Interviewé dans un documentaire télévisé de la chaîne Kan le mois dernier, l’ancien chef du Shin Bet Yaakov Peri a affirmé que l’agence de renseignement « ne se mêle pas de la vie privée de ses informateurs ni ne leur demande de mentir à leurs conjoints.

Eyal a catégoriquement rejeté cette affirmation. « C’est eux qui nous ont envoyés chez cette fausse conseillère matrimoniale. Cela n’était pas considéré comme se mêler de la vie privée ? », a-t-elle demandé de façon rhétorique.

De plus, l’ancien chef de la Division juive, Menachem Landau, a dit à Kan que la moitié des informateurs qu’il avait recrutés étaient mariés à des femmes qui, au moins au début, ignoraient le travail de leur mari avec l’agence.
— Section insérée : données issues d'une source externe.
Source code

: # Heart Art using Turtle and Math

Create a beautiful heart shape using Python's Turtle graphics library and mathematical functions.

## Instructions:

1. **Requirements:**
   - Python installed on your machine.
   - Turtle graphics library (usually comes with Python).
Kariv, l’ancien agent de la Division juive, a catégoriquement rejeté l’affirmation selon laquelle le Shin Bet ordonne à ses informateurs de se marier et d’avoir des enfants dans les communautés où ils s’infiltrent afin de mieux s’intégrer.

Kariv a fait remarquer qu’Amit a divorcé deux fois depuis qu’il a quitté Riki Eyal et qu’il a apparemment décidé de son propre chef de ne pas partager l’argent qu’il a reçu de l’agence avec sa famille. « Il semble que ce soit lui qui a causé l’échec du mariage, pas le Shin Bet. L’agence n’est pas responsable de l’avoir mise enceinte sept fois. C’est l’œuvre de l’homme avec qui elle a choisi de vivre ».
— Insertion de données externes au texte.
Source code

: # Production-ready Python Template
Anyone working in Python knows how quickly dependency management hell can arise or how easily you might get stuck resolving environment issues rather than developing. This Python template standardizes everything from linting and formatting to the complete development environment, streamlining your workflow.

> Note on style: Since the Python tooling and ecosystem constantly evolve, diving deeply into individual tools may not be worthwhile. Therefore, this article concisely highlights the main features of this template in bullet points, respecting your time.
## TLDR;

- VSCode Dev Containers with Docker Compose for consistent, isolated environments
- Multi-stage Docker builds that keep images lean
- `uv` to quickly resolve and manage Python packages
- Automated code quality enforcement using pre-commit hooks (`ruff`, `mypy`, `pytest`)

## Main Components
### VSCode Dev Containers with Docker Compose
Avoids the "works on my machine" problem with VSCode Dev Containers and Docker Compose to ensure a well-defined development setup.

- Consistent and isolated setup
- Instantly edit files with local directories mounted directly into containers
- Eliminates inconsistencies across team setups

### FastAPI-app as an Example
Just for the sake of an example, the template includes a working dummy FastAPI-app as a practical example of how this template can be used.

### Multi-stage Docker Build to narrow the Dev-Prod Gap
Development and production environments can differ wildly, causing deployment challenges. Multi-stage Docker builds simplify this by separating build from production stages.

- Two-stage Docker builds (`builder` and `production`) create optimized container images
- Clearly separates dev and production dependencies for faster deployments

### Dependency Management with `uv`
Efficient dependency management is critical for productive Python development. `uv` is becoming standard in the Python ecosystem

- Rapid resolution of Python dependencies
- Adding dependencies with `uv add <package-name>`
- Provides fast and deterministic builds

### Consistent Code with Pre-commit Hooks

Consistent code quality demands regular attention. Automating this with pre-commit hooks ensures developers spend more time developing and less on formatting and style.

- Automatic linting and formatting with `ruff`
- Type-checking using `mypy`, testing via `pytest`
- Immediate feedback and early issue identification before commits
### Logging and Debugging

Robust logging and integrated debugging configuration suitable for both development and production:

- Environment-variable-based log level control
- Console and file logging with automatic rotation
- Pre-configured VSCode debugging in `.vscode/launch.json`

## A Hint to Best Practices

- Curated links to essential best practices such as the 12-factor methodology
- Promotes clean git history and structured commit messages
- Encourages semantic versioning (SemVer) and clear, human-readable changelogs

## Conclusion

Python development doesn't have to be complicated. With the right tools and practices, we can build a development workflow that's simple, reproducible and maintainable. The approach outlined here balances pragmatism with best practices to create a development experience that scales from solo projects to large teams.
L’ancien agent des renseignements a insisté sur le fait que le Shin Bet a un intérêt direct dans la santé conjugale de ses informateurs. « Lorsque leur vie familiale est en bon état, ils sont en mesure de travailler plus efficacement », a affirmé M. Kariv.

« Dans la grande majorité des cas, le mariage de l’informateur est même renforcé lorsque son épouse est informée de ce qu’il fait, parce qu’elle réalise qu’il contribue à la sécurité nationale », a-t-il ajouté.
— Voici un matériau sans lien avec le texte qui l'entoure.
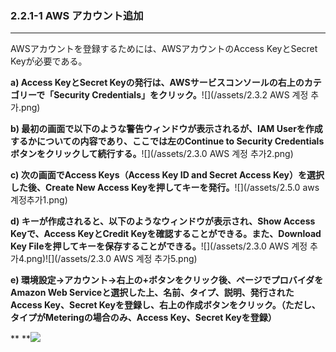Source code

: ### 2.2.1-1 AWS アカウント追加

---

AWSアカウントを登録するためには、AWSアカウントのAccess KeyとSecret Keyが必要である。

**a\) Access KeyとSecret Keyの発行は、AWSサービスコンソールの右上のカテゴリーで「Security Credentials」をクリック。**![](/assets/2.3.2 AWS 계정 추가.png)

**b\) 最初の画面で以下のような警告ウィンドウが表示されるが、IAM Userを作成するかについての内容であり、ここでは左のContinue to Security Credentialsボタンをクリックして続行する。**![](/assets/2.3.0 AWS 계정 추가2.png)

**c\) 次の画面でAccess Keys（Access Key ID and Secret Access Key）を選択した後、Create New Access Keyを押してキーを発行。**![](/assets/2.5.0 aws 계정추가1.png)

**d\) キーが作成されると、以下のようなウィンドウが表示され、Show Access Keyで、Access KeyとCredit Keyを確認することができる。また、Download Key Fileを押してキーを保存することができる。**![](/assets/2.3.0 AWS 계정 추가4.png)![](/assets/2.3.0 AWS 계정 추가5.png)

**e\) 環境設定→アカウント→右上の+ボタンをクリック後、ページでプロバイダをAmazon Web Serviceと選択した上、名前、タイプ、説明、発行されたAccess Key、Secret Keyを登録し、右上の作成ボタンをクリック。（ただし、タイプがMeteringの場合のみ、Access Key、Secret Keyを登録）**

**  **![](/assets/EN/2.5/2.2.1-1_1.png)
Eyal a éclaté de rire en entendant l’explication de Kariv. « Quel genre de femme serait heureuse d’apprendre qu’on lui a menti pendant des années ? La base de toute relation saine est l’honnêteté et la confiance. Ils connaissaient très bien ma situation à la maison et à quel point ces éléments étaient absents ».

Un jeune extrémiste juif présumé escorté par la police à la Cour de Jérusalem pour des soupçons d’incendie dans une maison à Sinjil, un village en Cisjordanie, en novembre 2013. (Crédit : Flash90)

Mais Kariv a affirmé qu’au cours de ses trois décennies de service dans le Shin Bet, il n’avait eu connaissance que d’un ou deux cas où [le fait que l’époux était un informateur] avait nui au mariage, contre des dizaines où cela aurait renforcé les relations.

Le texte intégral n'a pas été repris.